Bulgaria: Energy company NEK reports financial stabilization in 1Q 2015, SEE Energy News
Bulgaria’s state-owned National Electricity Company (NEK) reported it turned to а pre-tax profit of 12.8MEUR in the 1Q 2015.
The positive results are due to a 67% increase to 1.535 billion kWh in the output of big hydropower plants, in the three-month period and that fact that the energy system is operating at higher capacity, the company said in a financial report.
In the same report NEK said its parent, the Bulgarian Energy Holding, posted an after-tax profit of 40.36MEUR in the three months trough March, up by 2.8% on the year.
In its annual financial report released earlier this week, NEK said its net loss more than doubled to 299MEUR in 2014 from 111MEUR a year before. NEK more than halved its own capital to 818MEUR.
Its liabilities grew to more than 1.1 billion levsfrom 771 million levs in 2013. However, NEK repaid its parent company BEH over 100 million levs in debts last year.
Electricity sales generated 2 billion levs in revenues for NEK in 2014, down from 2.6 billion levs a year earlier.
In February Bulgaria’s parliament approved amendments to the country’s energy legislation aiming to stabilize financially the energy sector. The amendments envisaged the exclusion of TPPs, whose operations are inefficient, from the country’s energy mix, and curbing power production from biomass, among others.
In April the Bulgarian units of US companies AES and ContourGlobal agreed with NEK on a decrease by 14% and 17%, respectively, in the capacity price for electricity produced by their coal-fired plants in the southeast of the country.

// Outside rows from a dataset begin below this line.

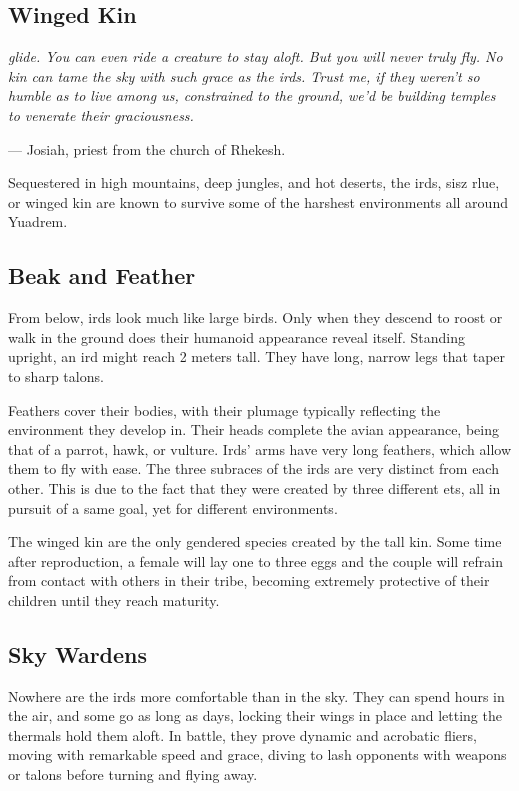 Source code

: \begin{linenumbers}

\section{Winged Kin}
\textit{glide.
You can even ride a creature to stay aloft.
But you will never truly fly.
No kin can tame the sky with such grace as the irds.
Trust me, if they weren't so humble as to live among us, constrained to the ground, we'd be building temples to venerate their graciousness.}

\hspace*{\fill} --- Josiah, priest from the church of Rhekesh.

Sequestered in high mountains, deep jungles, and hot deserts, the irds, sisz rlue, or winged kin are known to survive some of the harshest environments all around Yuadrem.

\subsection*{Beak and Feather}
From below, irds look much like large birds.
Only when they descend to roost or walk in the ground does their humanoid appearance reveal itself.
Standing upright, an ird might reach 2 meters tall.
They have long, narrow legs that taper to sharp talons.

Feathers cover their bodies, with their plumage typically reflecting the environment they develop in.
Their heads complete the avian appearance, being that of a parrot, hawk, or vulture.
Irds' arms have very long feathers, which allow them to fly with ease.
The three subraces of the irds are very distinct from each other.
This is due to the fact that they were created by three different ets, all in pursuit of a same goal, yet for different environments.

The winged kin are the only gendered species created by the tall kin.
Some time after reproduction, a female will lay one to three eggs and the couple will refrain from contact with others in their tribe, becoming extremely protective of their children until they reach maturity.

\subsection*{Sky Wardens}
Nowhere are the irds more comfortable than in the sky.
They can spend hours in the air, and some go as long as days, locking their wings in place and letting the thermals hold them aloft.
In battle, they prove dynamic and acrobatic fliers, moving with remarkable speed and grace, diving to lash opponents with weapons or talons before turning and flying away.


\end{linenumbers}
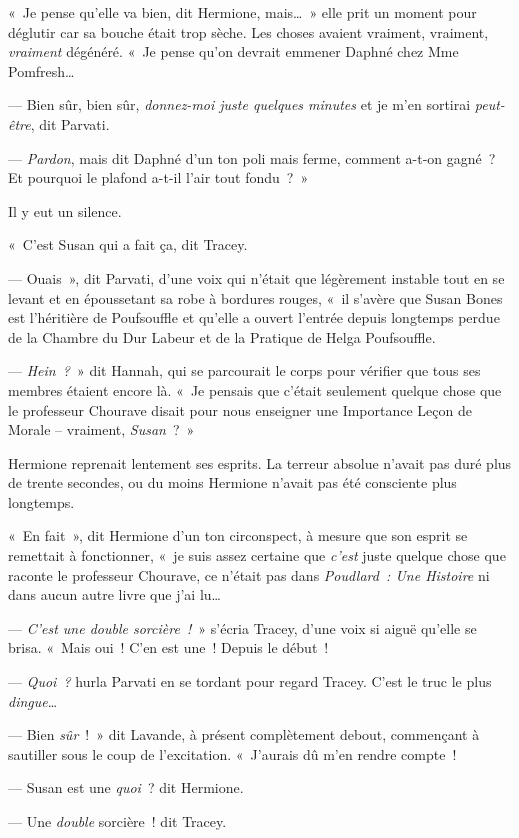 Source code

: «~Je pense qu'elle va bien, dit Hermione, mais…~»
elle prit un moment pour déglutir car sa bouche était trop sèche.
Les choses avaient vraiment, vraiment, \emph{vraiment} dégénéré.
«~Je pense qu'on devrait emmener Daphné chez Mme Pomfresh…

--- Bien sûr, bien sûr, \emph{donnez-moi juste quelques minutes} et je m'en sortirai \emph{peut-être}, dit Parvati.

--- \emph{Pardon}, mais dit Daphné d'un ton poli mais ferme, comment a-t-on gagné~?
Et pourquoi le plafond a-t-il l'air tout fondu~?~»

Il y eut un silence.

«~C'est Susan qui a fait ça, dit Tracey.

--- Ouais~», dit Parvati, d'une voix qui n'était que légèrement instable tout en se levant et en époussetant sa robe à bordures rouges, «~il s'avère que Susan Bones est l'héritière de Poufsouffle et qu'elle a ouvert l'entrée depuis longtemps perdue de la Chambre du Dur Labeur et de la Pratique de Helga Poufsouffle.

--- \emph{Hein~?}~» dit Hannah, qui se parcourait le corps pour vérifier que tous ses membres étaient encore là.
«~Je pensais que c'était seulement quelque chose que le professeur Chourave disait pour nous enseigner une Importance Leçon de Morale -- vraiment, \emph{Susan}~?~»

Hermione reprenait lentement ses esprits.
La terreur absolue n'avait pas duré plus de trente secondes, ou du moins Hermione n'avait pas été consciente plus longtemps.

«~En fait~», dit Hermione d'un ton circonspect, à mesure que son esprit se remettait à fonctionner, «~je suis assez certaine que \emph{c'est} juste quelque chose que raconte le professeur Chourave, ce n'était pas dans \emph{Poudlard~: Une Histoire} ni dans aucun autre livre que j'ai lu…

--- \emph{C'est une double sorcière~!}~» s'écria Tracey, d'une voix si aiguë qu'elle se brisa.
«~Mais oui~!
C'en est une~!
Depuis le début~!

--- \emph{Quoi~?} hurla Parvati en se tordant pour regard Tracey.
C'est le truc le plus \emph{dingue}…

--- Bien \emph{sûr}~!~»
dit Lavande, à présent complètement debout, commençant à sautiller sous le coup de l'excitation.
«~J'aurais dû m'en rendre compte~!

--- Susan est une \emph{quoi}~? dit Hermione.

--- Une \emph{double} sorcière~! dit Tracey.

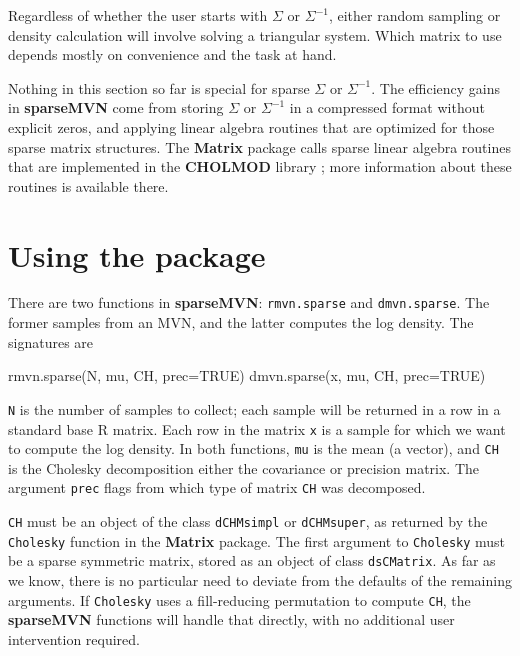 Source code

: \documentclass[11pt]{article}
\newcommand{\pkg}[1]{\textbf{#1}}
\newcommand{\proglang}[1]{\textsf{#1}}
\newcommand{\code}[1]{\texttt{#1}}
\newcommand{\func}[1]{\code{#1}}
\newcommand{\funcarg}[1]{\code{#1}}
\newcommand{\class}[1]{\texttt{#1}}
\begin{document}
Regardless of whether the user starts with $\Sigma$ or $\Sigma^{-1}$, either random sampling or density calculation will involve solving a triangular system. Which matrix to use depends mostly on convenience and the task at hand.

Nothing in this section so far is special for sparse $\Sigma$ or $\Sigma^{-1}$.  The efficiency gains in \pkg{sparseMVN} come from storing $\Sigma$ or $\Sigma^{-1}$ in a compressed format without explicit zeros, and applying linear algebra routines that are optimized for those sparse matrix structures.  The \pkg{Matrix} package calls sparse linear algebra routines that are implemented in the \pkg{CHOLMOD} library \citep{ChenDavis2008,DavisHager1999,DavisHager2009}; more information about these routines is available there.

\section{Using the package}

There are two functions in \pkg{sparseMVN}:  \func{rmvn.sparse} and \func{dmvn.sparse}.  The former samples from an MVN, and the latter computes the log density.  The signatures are

\begin{CodeInput}
rmvn.sparse(N, mu, CH, prec=TRUE)
dmvn.sparse(x, mu, CH, prec=TRUE)
\end{CodeInput}

\funcarg{N} is the number of samples to collect; each sample will be returned in a row in a standard base \proglang{R} matrix. Each row in the matrix \funcarg{x} is a sample for which we want to compute the log density.  In both functions, \funcarg{mu} is the mean (a vector), and \funcarg{CH} is the Cholesky decomposition either the covariance or precision matrix.  The argument \funcarg{prec} flags from which type of matrix \funcarg{CH} was decomposed.

\funcarg{CH} must be an object of the class \class{dCHMsimpl} or \class{dCHMsuper}, as returned by the \func{Cholesky} function in the \pkg{Matrix} package.  The first argument to \func{Cholesky} must be a sparse symmetric matrix, stored as an object of class \class{dsCMatrix}.  As far as we know, there is no particular need to deviate from the defaults of the remaining arguments.  If \func{Cholesky} uses a fill-reducing permutation to compute \funcarg{CH}, the \pkg{sparseMVN} functions will handle that directly, with no additional user intervention required.
\end{document}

For its part, NEK agreed to pay all arrears to the two companies amounting to a total of 700 million levs.
The agreement with NEK for an amendment to the Power Purchase Agreements (PPAs) that the plants have with the utility will result in cumulative savings for NEK of about 1.0 billion levs andannual savings of about 100 million levs over the remaining term of the PPAs, the Bulgarian government said at the time.